The first short story in Catriona Wright’s Difficult People doesn’t ease one in gently. We meet the first character, a failed academic, as she struggles with her new job working as a content moderator for a social media website. The vile images she sees and deletes on a daily basis disrupt her life and psyche, so she struggles with an unpleasant dilemma: should she recruit an old friend to do this merciless job in exchange for a reward?
This short story collection deals with an array of different personalities. Some of these characters are indeed difficult people, but most are ordinary people faced with difficult choices and situations. While these characters face very real and sometimes relatable struggles, their coping mechanisms are anything but normal. Whether a struggling stand-up comedian with fertility problems making jokes about abortion, or a teenager dabbling in witchcraft to deal with being abandoned by her father, Wright’s eccentric and downright weird characters all have compelling aspects. Despite their many (many) flaws, it’s easy to get attached as they pursue their goals and try to overcome different struggles ranging from addiction to depression and trauma. It was easy to judge some characters too quickly before their motives and pasts unraveled and their behaviour was justified. In other cases, judgement was well deserved, and the characters didn’t deserve any redemption.

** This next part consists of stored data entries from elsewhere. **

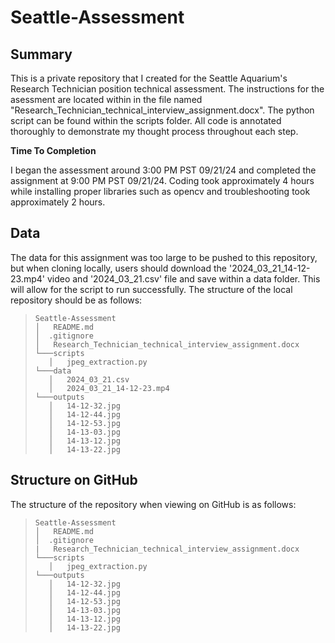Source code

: # Seattle-Assessment

## Summary
This is a private repository that I created for the Seattle Aquarium's Research Technician position technical assessment. The instructions for the asessment are located within in the file named "Research_Technician_technical_interview_assignment.docx". The python script can be found within the scripts folder. All code is annotated thoroughly to demonstrate my thought process throughout each step. 

**Time To Completion**

I began the assessment around 3:00 PM PST 09/21/24 and completed the assignment at 9:00 PM PST 09/21/24. Coding took approximately 4 hours while installing proper libraries such as opencv and troubleshooting took approximately 2 hours.

## Data 
The data for this assignment was too large to be pushed to this repository, but when cloning locally, users should download the '2024_03_21_14-12-23.mp4' video and '2024_03_21.csv' file and save within a data folder. This will allow for the script to run successfully. The structure of the local repository should be as follows:

> ```
> Seattle-Assessment
> │   README.md
> │  .gitignore
> │   Research_Technician_technical_interview_assignment.docx
> └───scripts
>    │   jpeg_extraction.py
> └───data
>    │   2024_03_21.csv
>    │   2024_03_21_14-12-23.mp4
> └───outputs
>    │   14-12-32.jpg
>    │   14-12-44.jpg
>    │   14-12-53.jpg
>    │   14-13-03.jpg
>    │   14-13-12.jpg
>    │   14-13-22.jpg
> ```

## Structure on GitHub
The structure of the repository when viewing on GitHub is as follows:

> ```
> Seattle-Assessment
> │   README.md
> │  .gitignore
> |   Research_Technician_technical_interview_assignment.docx
> └───scripts
>    │   jpeg_extraction.py
> └───outputs
>    │   14-12-32.jpg
>    │   14-12-44.jpg
>    │   14-12-53.jpg
>    │   14-13-03.jpg
>    │   14-13-12.jpg
>    │   14-13-22.jpg
> ```
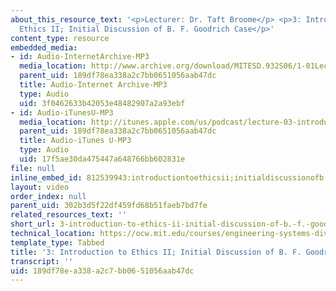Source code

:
 ```yaml
---
about_this_resource_text: '<p>Lecturer: Dr. Taft Broome</p> <p>3: Introduction to
  Ethics II; Initial Discussion of B. F. Goodrich Case</p>'
content_type: resource
embedded_media:
- id: Audio-InternetArchive-MP3
  media_location: http://www.archive.org/download/MITESD.932S06/1-01Lecture03_IntroductionToEthicsIiInitialDiscussionOfB.F.GoodrichCase.mp3
  parent_uid: 189df78ea338a2c7bb0651056aab47dc
  title: Audio-Internet Archive-MP3
  type: Audio
  uid: 3f0462633b42053e48482907a2a93ebf
- id: Audio-iTunesU-MP3
  media_location: http://itunes.apple.com/us/podcast/lecture-03-introduction-to/id341597867?i=63739032
  parent_uid: 189df78ea338a2c7bb0651056aab47dc
  title: Audio-iTunes U-MP3
  type: Audio
  uid: 17f5ae30da475447a648766bb602831e
file: null
inline_embed_id: 812539943:introductiontoethicsii;initialdiscussionofb.f.goodrichcase66631959
layout: video
order_index: null
parent_uid: 302b3d5f22df459fd68b51faeb7bd7fe
related_resources_text: ''
short_url: 3-introduction-to-ethics-ii-initial-discussion-of-b.-f.-goodrich-case
technical_location: https://ocw.mit.edu/courses/engineering-systems-division/esd-932-engineering-ethics-spring-2006/audio-lectures/3-introduction-to-ethics-ii-initial-discussion-of-b.-f.-goodrich-case
template_type: Tabbed
title: '3: Introduction to Ethics II; Initial Discussion of B. F. Goodrich Case'
transcript: ''
uid: 189df78e-a338-a2c7-bb06-51056aab47dc
---
```

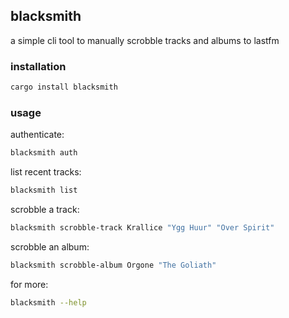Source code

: ## blacksmith

a simple cli tool to manually scrobble tracks and albums to lastfm

### installation
```bash
cargo install blacksmith
```

### usage
authenticate:
```bash
blacksmith auth
```

list recent tracks:
```bash
blacksmith list
```

scrobble a track:
```bash
blacksmith scrobble-track Krallice "Ygg Huur" "Over Spirit"
```

scrobble an album:
```bash
blacksmith scrobble-album Orgone "The Goliath"
```

for more:
```bash
blacksmith --help
```
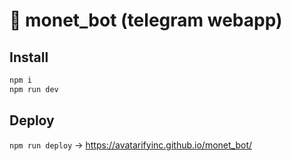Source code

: # 🤖 monet_bot (telegram webapp)

## Install

```sh
npm i
npm run dev
```

## Deploy

`npm run deploy` -> https://avatarifyinc.github.io/monet_bot/
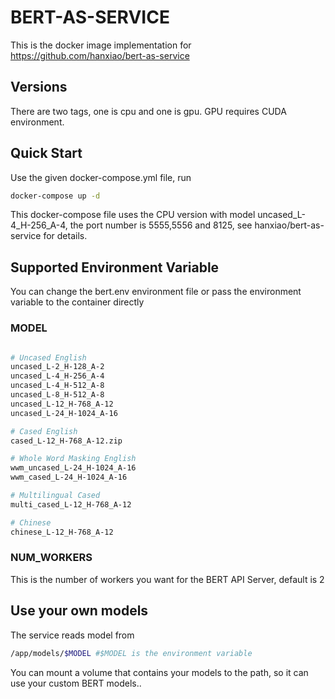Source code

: # BERT-AS-SERVICE

This is the docker image implementation for https://github.com/hanxiao/bert-as-service

## Versions

There are two tags, one is cpu and one is gpu. GPU requires CUDA environment.

## Quick Start

Use the given docker-compose.yml file, run 

```bash
docker-compose up -d
```

This docker-compose file uses the CPU version with model uncased_L-4_H-256_A-4, the port number is 5555,5556 and 8125, see hanxiao/bert-as-service for details.


## Supported Environment Variable

You can change the bert.env environment file or pass the environment variable to the container directly

### MODEL

```bash

# Uncased English
uncased_L-2_H-128_A-2 
uncased_L-4_H-256_A-4
uncased_L-4_H-512_A-8
uncased_L-8_H-512_A-8
uncased_L-12_H-768_A-12
uncased_L-24_H-1024_A-16 

# Cased English
cased_L-12_H-768_A-12.zip

# Whole Word Masking English
wwm_uncased_L-24_H-1024_A-16
wwm_cased_L-24_H-1024_A-16

# Multilingual Cased
multi_cased_L-12_H-768_A-12

# Chinese
chinese_L-12_H-768_A-12

```

### NUM_WORKERS

This is the number of workers you want for the BERT API Server, default is 2

## Use your own models

The service reads model from

```bash
/app/models/$MODEL #$MODEL is the environment variable
```

You can mount a volume that contains your models to the path, so it can use your custom BERT models..
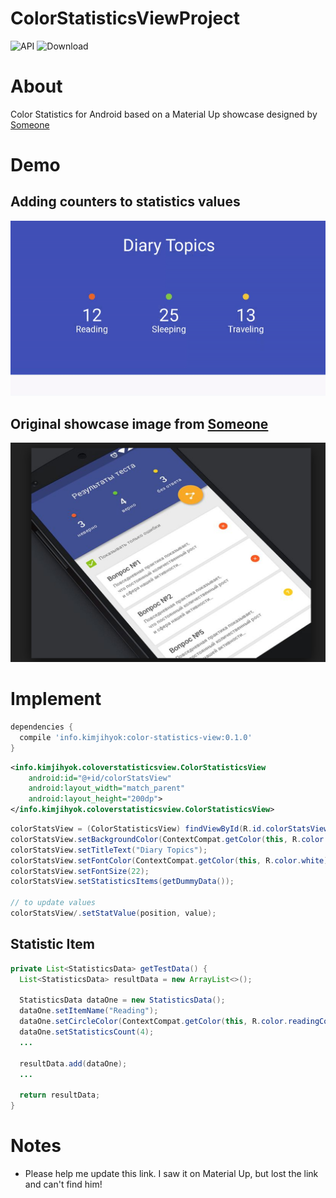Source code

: # ColorStatisticsViewProject
![API](https://img.shields.io/badge/API-16%2B-blue.svg?style=flat) ![Download](https://api.bintray.com/packages/wotomas/maven/color-statistics-view/images/download.svg)

# About
Color Statistics for Android based on a Material Up showcase designed by [Someone](#Notes)

# Demo
## Adding counters to statistics values

[<img src="media/statisticsViewSample.gif" width="600" />]()

## Original showcase image from [Someone](https://github.com/wotomas/ColorStatisticsViewProject#note-1)

[<img src="media/screenshot.png" width="600" />]()


# Implement
```gradle
dependencies {
  compile 'info.kimjihyok:color-statistics-view:0.1.0'
}
```

```XML
<info.kimjihyok.coloverstatisticsview.ColorStatisticsView
    android:id="@+id/colorStatsView"
    android:layout_width="match_parent"
    android:layout_height="200dp">
</info.kimjihyok.coloverstatisticsview.ColorStatisticsView>
```

```java
colorStatsView = (ColorStatisticsView) findViewById(R.id.colorStatsView);
colorStatsView.setBackgroundColor(ContextCompat.getColor(this, R.color.colorPrimary));
colorStatsView.setTitleText("Diary Topics");
colorStatsView.setFontColor(ContextCompat.getColor(this, R.color.white));
colorStatsView.setFontSize(22);
colorStatsView.setStatisticsItems(getDummyData());

// to update values
colorStatsView/.setStatValue(position, value);
```

## Statistic Item
```java
private List<StatisticsData> getTestData() {
  List<StatisticsData> resultData = new ArrayList<>();
    
  StatisticsData dataOne = new StatisticsData();
  dataOne.setItemName("Reading");
  dataOne.setCircleColor(ContextCompat.getColor(this, R.color.readingColor));
  dataOne.setStatisticsCount(4);    
  ...

  resultData.add(dataOne);
  ...
    
  return resultData;
}
```



# Notes
 - Please help me update this link. I saw it on Material Up, but lost the link and can't find him!
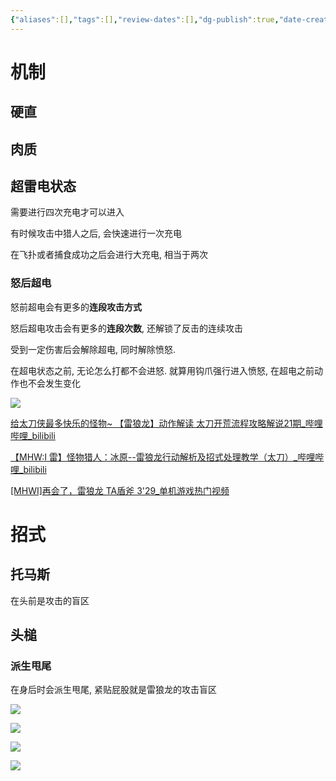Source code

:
 ```yaml
---
{"aliases":[],"tags":[],"review-dates":[],"dg-publish":true,"date-created":"2023-12-29-Fri, 8:14:11 pm","date-modified":"2023-12-29-Fri, 9:01:49 pm","permalink":"/entertainment/game/monster-hunter/monster/雷狼龙/","dgPassFrontmatter":true}
---
```



# 机制

## 硬直

## 肉质

## 超雷电状态

需要进行四次充电才可以进入

有时候攻击中猎人之后, 会快速进行一次充电

在飞扑或者捕食成功之后会进行大充电, 相当于两次

### 怒后超电

怒前超电会有更多的**连段攻击方式**

怒后超电攻击会有更多的**连段次数**, 还解锁了反击的连续攻击

受到一定伤害后会解除超电, 同时解除愤怒.

在超电状态之前, 无论怎么打都不会进怒. 就算用钩爪强行进入愤怒, 在超电之前动作也不会发生变化

![](/img/user/entertainment/game/monster-hunter/monster/雷狼龙/image-20231229202624600.png)

[给太刀侠最多快乐的怪物\~ 【雷狼龙】动作解读 太刀开荒流程攻略解说21期\_哔哩哔哩\_bilibili](https://www.bilibili.com/video/BV1sE411H7uF/?spm_id_from=333.337.search-card.all.click&vd_source=f8573a6196003ad3683f1c1a403d3431)

[【MHW:I 雷】怪物猎人：冰原--雷狼龙行动解析及招式处理教学（太刀）\_哔哩哔哩\_bilibili](https://www.bilibili.com/video/BV1t7411w7tG/?spm_id_from=333.337.search-card.all.click&vd_source=f8573a6196003ad3683f1c1a403d3431)

[[MHWI]再会了，雷狼龙 TA盾斧 3'29\_单机游戏热门视频](https://www.bilibili.com/video/BV1tT4y1m7Nv/?spm_id_from=333.337.search-card.all.click)

# 招式

## 托马斯

在头前是攻击的盲区

## 头槌

### 派生甩尾

在身后时会派生甩尾, 紧贴屁股就是雷狼龙的攻击盲区

![](/img/user/entertainment/game/monster-hunter/monster/雷狼龙/image-20231229205630205.png)

![](/img/user/entertainment/game/monster-hunter/monster/雷狼龙/image-20231229210013618.png)

![](/img/user/entertainment/game/monster-hunter/monster/雷狼龙/image-20231229210104883.png)

![](/img/user/entertainment/game/monster-hunter/monster/雷狼龙/image-20231229210135077.png)
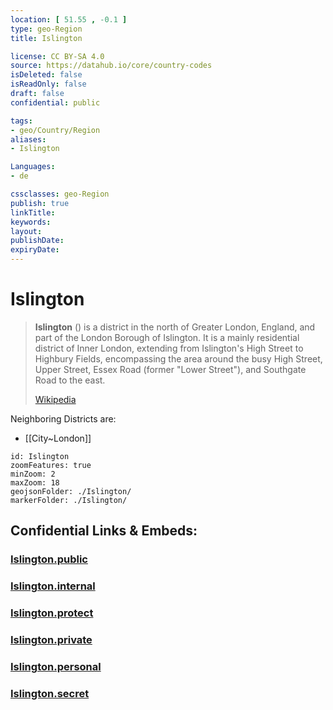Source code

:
 ```yaml
---
location: [ 51.55 , -0.1 ] 
type: geo-Region
title: Islington

license: CC BY-SA 4.0
source: https://datahub.io/core/country-codes
isDeleted: false
isReadOnly: false
draft: false
confidential: public

tags:
- geo/Country/Region
aliases:
- Islington

Languages:
- de

cssclasses: geo-Region
publish: true
linkTitle: 
keywords: 
layout: 
publishDate: 
expiryDate: 
---
```


# Islington

> **Islington** () is a district in the north of Greater London, England, and part of the London Borough of Islington. It is a mainly residential district of Inner London, extending from Islington's High Street to Highbury Fields, encompassing the area around the busy High Street, Upper Street, Essex Road (former "Lower Street"), and Southgate Road to the east.
>
> [Wikipedia](https://en.wikipedia.org/wiki/Islington)

Neighboring Districts are: 
- [[City~London]] 

```leaflet
id: Islington
zoomFeatures: true 
minZoom: 2 
maxZoom: 18
geojsonFolder: ./Islington/
markerFolder: ./Islington/
```


## Confidential Links & Embeds: 

### [Islington.public](/_public/\Earth\Continent\Europe\Europe~North\UK\England\Regions~England\London,Greater\cities~GreaterLondonIslington.public.md) 

### [Islington.internal](/_internal/\Earth\Continent\Europe\Europe~North\UK\England\Regions~England\London,Greater\cities~GreaterLondonIslington.internal.md) 

### [Islington.protect](/_protect/\Earth\Continent\Europe\Europe~North\UK\England\Regions~England\London,Greater\cities~GreaterLondonIslington.protect.md) 

### [Islington.private](/_private/\Earth\Continent\Europe\Europe~North\UK\England\Regions~England\London,Greater\cities~GreaterLondonIslington.private.md) 

### [Islington.personal](/_personal/\Earth\Continent\Europe\Europe~North\UK\England\Regions~England\London,Greater\cities~GreaterLondonIslington.personal.md) 

### [Islington.secret](/_secret/\Earth\Continent\Europe\Europe~North\UK\England\Regions~England\London,Greater\cities~GreaterLondonIslington.secret.md)

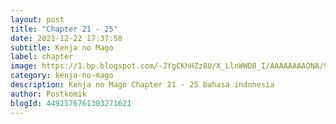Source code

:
 ```yaml
---
layout: post 
title: "Chapter 21 - 25"
date: 2021-12-22 17:37:58
subtitle: Kenja no Mago
label: chapter
image: https://1.bp.blogspot.com/-JYgCKhHZz8U/X_LlnWWD8_I/AAAAAAAAONA/92V36Wl5V1wJQOdzk8YCrACC3tkWAKNgwCLcBGAsYHQ/s72-c/Kenja-no-Mago.jpg
category: kenja-no-mago
description: Kenja no Mago Chapter 21 - 25 bahasa indonesia 
author: Postkomik
blogId: 4492576761303271621
---
```

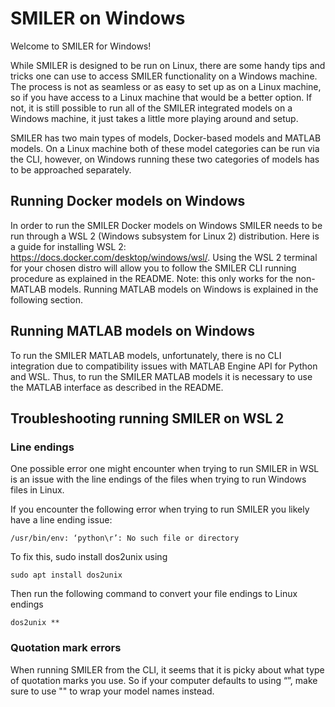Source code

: # SMILER on Windows

Welcome to SMILER for Windows!

While SMILER is designed to be run on Linux, there are some handy tips and tricks one can use to access SMILER functionality on a Windows machine. The process is not as seamless or as easy to set up as on a Linux machine, so if you have access to a Linux machine that would be a better option. If not, it is still possible to run all of the SMILER integrated models on a Windows machine, it just takes a little more playing around and setup.

SMILER has two main types of models, Docker-based models and MATLAB models. On a Linux machine both of these model categories can be run via the CLI, however, on Windows running these two categories of models has to be approached separately.

## Running Docker models on Windows

In order to run the SMILER Docker models on Windows SMILER needs to be run through a WSL 2 (Windows subsystem for Linux 2) distribution. Here is a guide for installing WSL 2: https://docs.docker.com/desktop/windows/wsl/. Using the WSL 2 terminal for your chosen distro will allow you to follow the SMILER CLI running procedure as explained in the README. Note: this only works for the non-MATLAB models. Running MATLAB models on Windows is explained in the following section.

## Running MATLAB models on Windows

To run the SMILER MATLAB models, unfortunately, there is no CLI integration due to compatibility issues with MATLAB Engine API for Python and WSL. Thus, to run the SMILER MATLAB models it is necessary to use the MATLAB interface as described in the README.

## Troubleshooting running SMILER on WSL 2

### Line endings
One possible error one might encounter when trying to run SMILER in WSL is an issue with the line endings of the files when trying to run Windows files in Linux.

If you encounter the following error when trying to run SMILER you likely have a line ending issue: 
```
/usr/bin/env: ‘python\r’: No such file or directory
```

To fix this, sudo install dos2unix using
```
sudo apt install dos2unix
```
Then run the following command to convert your file endings to Linux endings
```
dos2unix **
```

### Quotation mark errors
When running SMILER from the CLI, it seems that it is picky about what type of quotation marks you use. So if your computer defaults to using “”, make sure to use "" to wrap your model names instead.
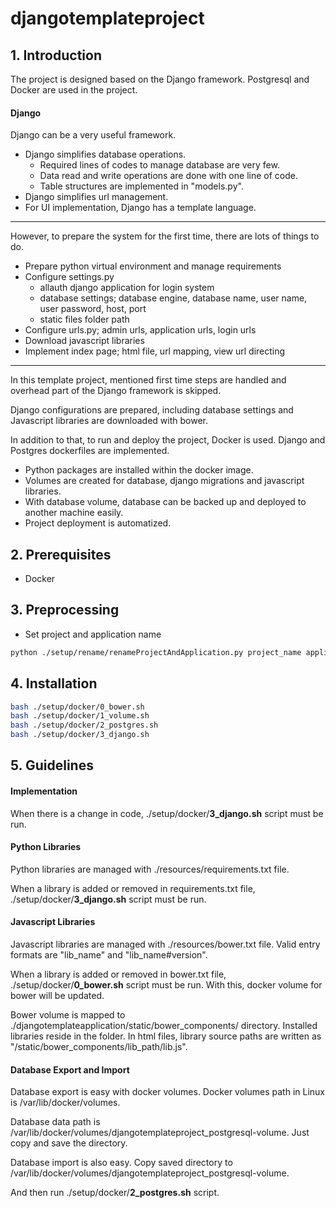 # djangotemplateproject

## 1. Introduction

The project is designed based on the Django framework. Postgresql and Docker are used in the project.

#### Django

Django can be a very useful framework. 
- Django simplifies database operations. 
  - Required lines of codes to manage database are very few.
  - Data read and write operations are done with one line of code.
  - Table structures are implemented in "models.py".  
- Django simplifies url management.
- For UI implementation, Django has a template language.

___

However, to prepare the system for the first time, there are lots of things to do.
- Prepare python virtual environment and manage requirements
- Configure settings.py
  - allauth django application for login system
  - database settings; database engine, database name, user name, user password, host, port
  - static files folder path
- Configure urls.py; admin urls, application urls, login urls
- Download javascript libraries
- Implement index page; html file, url mapping, view url directing

___

In this template project, mentioned first time steps are handled and overhead part of the Django framework is skipped.

Django configurations are prepared, including database settings and Javascript libraries are downloaded with bower.

In addition to that, to run and deploy the project, Docker is used. Django and Postgres dockerfiles are implemented.
- Python packages are installed within the docker image.
- Volumes are created for database, django migrations and javascript libraries.
- With database volume, database can be backed up and deployed to another machine easily.
- Project deployment is automatized.

## 2. Prerequisites
- Docker

## 3. Preprocessing

- Set project and application name
```bash
python ./setup/rename/renameProjectAndApplication.py project_name application_name
```

## 4. Installation

```bash
bash ./setup/docker/0_bower.sh
bash ./setup/docker/1_volume.sh
bash ./setup/docker/2_postgres.sh
bash ./setup/docker/3_django.sh
```

## 5. Guidelines

#### Implementation

When there is a change in code, ./setup/docker/**3_django.sh** script must be run.

#### Python Libraries

Python libraries are managed with ./resources/requirements.txt file.

When a library is added or removed in requirements.txt file, ./setup/docker/**3_django.sh** script must be run.

#### Javascript Libraries

Javascript libraries are managed with ./resources/bower.txt file. 
Valid entry formats are "lib_name" and "lib_name#version". 

When a library is added or removed in bower.txt file, ./setup/docker/**0_bower.sh** script must be run. 
With this, docker volume for bower will be updated.

Bower volume is mapped to ./djangotemplateapplication/static/bower_components/ directory. Installed libraries reside in the folder. In html files, library source paths are written as "/static/bower_components/lib_path/lib.js".

#### Database Export and Import

Database export is easy with docker volumes. Docker volumes path in Linux is /var/lib/docker/volumes.

Database data path is /var/lib/docker/volumes/djangotemplateproject_postgresql-volume. Just copy and save the directory.

Database import is also easy. Copy saved directory to /var/lib/docker/volumes/djangotemplateproject_postgresql-volume.

And then run ./setup/docker/**2_postgres.sh** script. 
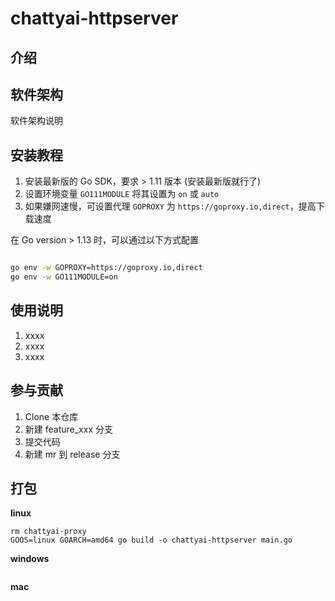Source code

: # chattyai-httpserver

## 介绍


## 软件架构
软件架构说明


## 安装教程

1. 安装最新版的 Go SDK，要求 > 1.11 版本 (安装最新版就行了)
1. 设置环境变量 `GO111MODULE` 将其设置为 `on` 或 `auto`
1. 如果嫌网速慢，可设置代理 `GOPROXY` 为 `https://goproxy.io,direct`，提高下载速度

在 Go version > 1.13 时，可以通过以下方式配置

```sh

go env -w GOPROXY=https://goproxy.io,direct
go env -w GO111MODULE=on

```


## 使用说明

1.  xxxx
2.  xxxx
3.  xxxx

## 参与贡献

1.  Clone 本仓库
2.  新建 feature_xxx 分支
3.  提交代码
4.  新建 mr 到 release 分支

## 打包

**linux**

```shell
rm chattyai-proxy
GOOS=linux GOARCH=amd64 go build -o chattyai-httpserver main.go
```

**windows**
```shell

```

**mac**
```shell

```
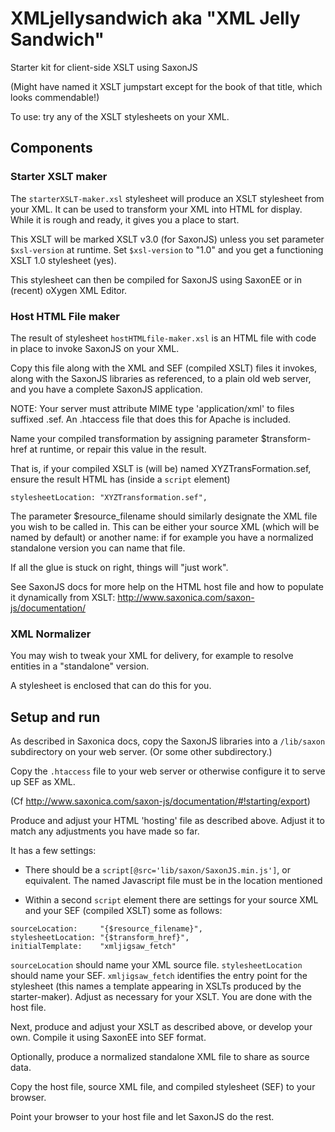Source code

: # XMLjellysandwich aka "XML Jelly Sandwich"

Starter kit for client-side XSLT using SaxonJS

(Might have named it XSLT jumpstart except for the book of that title, which looks commendable!)

To use: try any of the XSLT stylesheets on your XML.

## Components

### Starter XSLT maker

The `starterXSLT-maker.xsl` stylesheet will produce an XSLT stylesheet from your XML. It can be used to transform your XML into HTML for display. While it is rough and ready, it gives you a place to start.

This XSLT will be marked XSLT v3.0 (for SaxonJS) unless you set parameter `$xsl-version` at runtime. Set `$xsl-version` to "1.0" and you get a functioning XSLT 1.0 stylesheet (yes).

This stylesheet can then be compiled for SaxonJS using SaxonEE or in (recent) oXygen XML Editor.

### Host HTML File maker

The result of stylesheet `hostHTMLfile-maker.xsl` is an HTML file with code in place to invoke SaxonJS on your XML.

Copy this file along with the XML and SEF (compiled XSLT) files it invokes, along with the SaxonJS libraries as referenced, to a plain old web server, and you have a complete SaxonJS application.

NOTE: Your server must attribute MIME type 'application/xml' to files suffixed .sef. An .htaccess file that does this for Apache is included. 

Name your compiled transformation by assigning parameter $transform-href at runtime, or repair this value in the result.

That is, if your compiled XSLT is (will be) named XYZTransFormation.sef, ensure the result HTML has (inside a `script` element)

```
stylesheetLocation: "XYZTransformation.sef",
```

The parameter $resource_filename should similarly designate the XML file you wish to be called in. This can be either your source XML (which will be named by default) or another name: if for example you have a normalized standalone version you can name that file.

If all the glue is stuck on right, things will "just work".

See SaxonJS docs for more help on the HTML host file and how to populate it dynamically from XSLT: http://www.saxonica.com/saxon-js/documentation/

### XML Normalizer

You may wish to tweak your XML for delivery, for example to resolve entities in a "standalone" version.

A stylesheet is enclosed that can do this for you.

## Setup and run

As described in Saxonica docs, copy the SaxonJS libraries into a `/lib/saxon` subdirectory on your web server. (Or some other subdirectory.)

Copy the `.htaccess` file to your web server or otherwise configure it to serve up SEF as XML.

(Cf http://www.saxonica.com/saxon-js/documentation/#!starting/export)

Produce and adjust your HTML 'hosting' file as described above. Adjust it to match any adjustments you have made so far.

It has a few settings:

- There should be a `script[@src='lib/saxon/SaxonJS.min.js']`, or equivalent. The named Javascript file must be in the location mentioned
 
- Within a second `script` element there are settings for your source XML and your SEF (compiled XSLT) some as follows:
 
```
sourceLocation:     "{$resource_filename}",
stylesheetLocation: "{$transform_href}",
initialTemplate:    "xmljigsaw_fetch"
```

`sourceLocation` should name your XML source file. `stylesheetLocation` should name your SEF. `xmljigsaw_fetch` identifies the entry point for the stylesheet (this names a template appearing in XSLTs produced by the starter-maker). Adjust as necessary for your XSLT. You are done with the host file.

Next, produce and adjust your XSLT as described above, or develop your own. Compile it using SaxonEE into SEF format.

Optionally, produce a normalized standalone XML file to share as source data.

Copy the host file, source XML file, and compiled stylesheet (SEF) to your browser.

Point your browser to your host file and let SaxonJS do the rest.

As with any short story collection, some of the stories are hits and some are misses, but the majority are captivating. The world that the characters inhabit seems much like our own but sometimes features a dystopic twist, taking the reader by surprise. In the story “The Copy Editors” a pair of unemployed, copy editors face off against a group of poets called Cerebral Experimentalists who have surgically “removed or damaged parts of their brains with the aim ‘2 disinterrupt the ruts of language and find nu wayz of no-ing ’” (100). The Cerebral Experimentalists are an affront to the titular twins who strive for perfection when it comes to writing. In the few stories where the plot is sometimes lacking, the characters are able to keep the reader’s interest nonetheless.
Difficult People is for all those who believe that any story can be saved with well-written characters and for those interested in discovering a multitude of personalities in a few short chapters. Catriona Wright promised difficult people, and she did not disappoint.